Heath Elementary School.

HEATH — After the town narrowly rejected selling its former elementary school to a pot grower, two citizens’ groups have formed to research the matter more deeply before Heath votes again at its annual meeting May 11.

Marijuana company Carnegie Arch bid $250,000 to buy the former school, intending to use the building to cultivate, manufacture, and possibly sell marijuana. To permit this purchase, Heath residents must empower the Selectboard to sell the town-owned building. The measure fell just shy of the two-thirds majority required to pass at a Special Town Meeting earlier in the month, with 95 in favor and 77 opposed.

Heath has scheduled two informational meetings next month to discuss the proposed sale. They are scheduled April 6 and 13 at 10 a.m. in Community Hall. Carnegie representatives are set to attend the April 6 meeting to discuss their plans, while the two citizens’ groups will present their findings April 13.

The Selectboard requested the citizens’ groups submit a description of their goals. One group plans to examine keeping the school and relocating municipal offices there from the town and community halls, member and Heath Assistant Assessor Alice Wozniak said Thursday. The group does not have a position on the school, she said, but rather seeks to ascertain the financial impacts of keeping versus selling the building.

Wozniak added that town buildings are aging and may require updates or replacements in the future, at a cost to the town.

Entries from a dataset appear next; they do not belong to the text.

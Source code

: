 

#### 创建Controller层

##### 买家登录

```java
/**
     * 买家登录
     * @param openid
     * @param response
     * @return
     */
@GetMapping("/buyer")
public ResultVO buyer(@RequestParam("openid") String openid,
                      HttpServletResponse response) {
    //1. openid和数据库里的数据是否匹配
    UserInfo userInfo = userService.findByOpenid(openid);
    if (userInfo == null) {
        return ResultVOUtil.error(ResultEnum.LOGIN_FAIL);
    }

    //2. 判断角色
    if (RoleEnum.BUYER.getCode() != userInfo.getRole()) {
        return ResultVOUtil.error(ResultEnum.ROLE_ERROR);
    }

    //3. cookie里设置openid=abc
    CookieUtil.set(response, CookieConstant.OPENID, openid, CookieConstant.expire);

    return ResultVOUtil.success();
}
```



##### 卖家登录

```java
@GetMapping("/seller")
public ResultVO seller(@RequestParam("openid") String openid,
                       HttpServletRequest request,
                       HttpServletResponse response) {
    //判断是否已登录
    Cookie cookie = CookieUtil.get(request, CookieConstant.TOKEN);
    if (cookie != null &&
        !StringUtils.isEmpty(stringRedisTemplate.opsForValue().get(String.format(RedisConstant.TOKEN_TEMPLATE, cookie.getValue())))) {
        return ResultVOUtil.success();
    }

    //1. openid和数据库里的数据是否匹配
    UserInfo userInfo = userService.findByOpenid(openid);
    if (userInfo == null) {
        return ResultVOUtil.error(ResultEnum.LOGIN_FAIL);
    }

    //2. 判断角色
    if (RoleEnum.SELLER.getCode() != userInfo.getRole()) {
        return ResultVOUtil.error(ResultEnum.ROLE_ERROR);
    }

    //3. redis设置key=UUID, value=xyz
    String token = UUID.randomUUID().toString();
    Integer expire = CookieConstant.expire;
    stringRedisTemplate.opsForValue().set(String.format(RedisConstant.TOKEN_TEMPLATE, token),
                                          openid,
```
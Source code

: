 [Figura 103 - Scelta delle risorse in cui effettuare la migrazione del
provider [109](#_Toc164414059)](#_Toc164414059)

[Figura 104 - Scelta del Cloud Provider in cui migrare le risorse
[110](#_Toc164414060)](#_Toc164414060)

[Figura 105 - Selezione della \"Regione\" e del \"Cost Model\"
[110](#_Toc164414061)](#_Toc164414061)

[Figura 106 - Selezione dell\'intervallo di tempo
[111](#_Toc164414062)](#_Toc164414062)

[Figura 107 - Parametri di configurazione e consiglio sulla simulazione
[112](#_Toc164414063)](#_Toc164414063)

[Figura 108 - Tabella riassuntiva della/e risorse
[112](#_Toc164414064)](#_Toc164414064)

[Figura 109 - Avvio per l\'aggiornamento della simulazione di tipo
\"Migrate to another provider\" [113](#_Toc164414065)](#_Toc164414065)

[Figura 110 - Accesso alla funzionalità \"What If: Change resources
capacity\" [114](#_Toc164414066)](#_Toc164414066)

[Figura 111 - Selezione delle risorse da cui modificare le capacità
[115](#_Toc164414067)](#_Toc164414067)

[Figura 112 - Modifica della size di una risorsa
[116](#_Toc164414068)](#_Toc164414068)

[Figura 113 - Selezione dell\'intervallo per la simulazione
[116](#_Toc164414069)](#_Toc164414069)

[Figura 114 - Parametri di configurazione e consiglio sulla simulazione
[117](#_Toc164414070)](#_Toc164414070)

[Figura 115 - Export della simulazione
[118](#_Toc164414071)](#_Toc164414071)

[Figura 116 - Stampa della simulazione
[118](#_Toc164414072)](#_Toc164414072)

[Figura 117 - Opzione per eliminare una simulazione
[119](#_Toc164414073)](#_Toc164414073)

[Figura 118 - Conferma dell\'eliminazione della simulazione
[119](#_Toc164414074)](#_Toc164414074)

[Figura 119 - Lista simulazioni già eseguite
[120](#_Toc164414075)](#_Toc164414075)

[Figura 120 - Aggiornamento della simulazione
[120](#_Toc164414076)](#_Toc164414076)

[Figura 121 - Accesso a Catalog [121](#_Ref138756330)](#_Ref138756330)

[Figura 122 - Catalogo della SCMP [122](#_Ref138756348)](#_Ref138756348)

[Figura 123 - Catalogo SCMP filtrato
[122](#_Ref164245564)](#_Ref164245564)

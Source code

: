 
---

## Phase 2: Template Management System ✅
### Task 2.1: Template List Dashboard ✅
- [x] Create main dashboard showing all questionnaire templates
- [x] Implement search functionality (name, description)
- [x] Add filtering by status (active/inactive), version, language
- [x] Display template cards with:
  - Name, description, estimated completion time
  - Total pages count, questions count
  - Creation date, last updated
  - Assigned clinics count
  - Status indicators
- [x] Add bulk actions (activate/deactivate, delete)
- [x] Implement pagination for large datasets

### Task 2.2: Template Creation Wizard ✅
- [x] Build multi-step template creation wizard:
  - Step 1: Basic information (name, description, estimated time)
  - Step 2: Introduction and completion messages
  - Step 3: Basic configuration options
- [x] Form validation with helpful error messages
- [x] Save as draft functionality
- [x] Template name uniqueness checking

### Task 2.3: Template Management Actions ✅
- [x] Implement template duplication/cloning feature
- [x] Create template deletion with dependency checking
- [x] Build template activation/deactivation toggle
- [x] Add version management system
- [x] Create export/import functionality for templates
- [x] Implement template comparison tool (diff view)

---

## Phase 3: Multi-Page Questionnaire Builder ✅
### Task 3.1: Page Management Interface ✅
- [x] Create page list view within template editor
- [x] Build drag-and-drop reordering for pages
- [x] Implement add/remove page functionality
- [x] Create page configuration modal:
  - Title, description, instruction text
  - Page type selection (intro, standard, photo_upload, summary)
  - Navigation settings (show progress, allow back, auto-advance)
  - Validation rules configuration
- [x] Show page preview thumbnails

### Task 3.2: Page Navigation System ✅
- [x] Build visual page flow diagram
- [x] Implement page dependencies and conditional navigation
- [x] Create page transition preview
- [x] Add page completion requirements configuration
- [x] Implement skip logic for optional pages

She said keeping the relatively new, one-story, accessible, school building may be advantageous to the town.

“The other group is looking at the benefits of selling the school,” Wozniak said. “We’re looking at the fallout. We just feel it’s our due diligence to look at the numbers not just the numbers but … what are our existing needs?”

The second group plans to study the “cultural and fiscal implications of the proposed sale to Carnegie Arch,” according to its description.

Member Bob Dane, who used to sit on the Planning Board, expressed support for selling the former building, as the sale would reduce Heath’s taxes – a goal the town has had for many years.

Dane says he hopes providing more information on the sale will compel residents to vote to allow the Selectboard to sell the building. “We’re going to put together a list of people’s concerns and try to address them,” he said. “It’s a confusing issue; there’s a lot of different factors … the laws are very complicated and complex.”

While Dane supports selling the school, he witnessed the building’s construction and understands its sentimental value to the town.

“Unfortunately we had to move on,” Dane said. “You can’t be attached to brick and mortar, you’re attached to the memories.”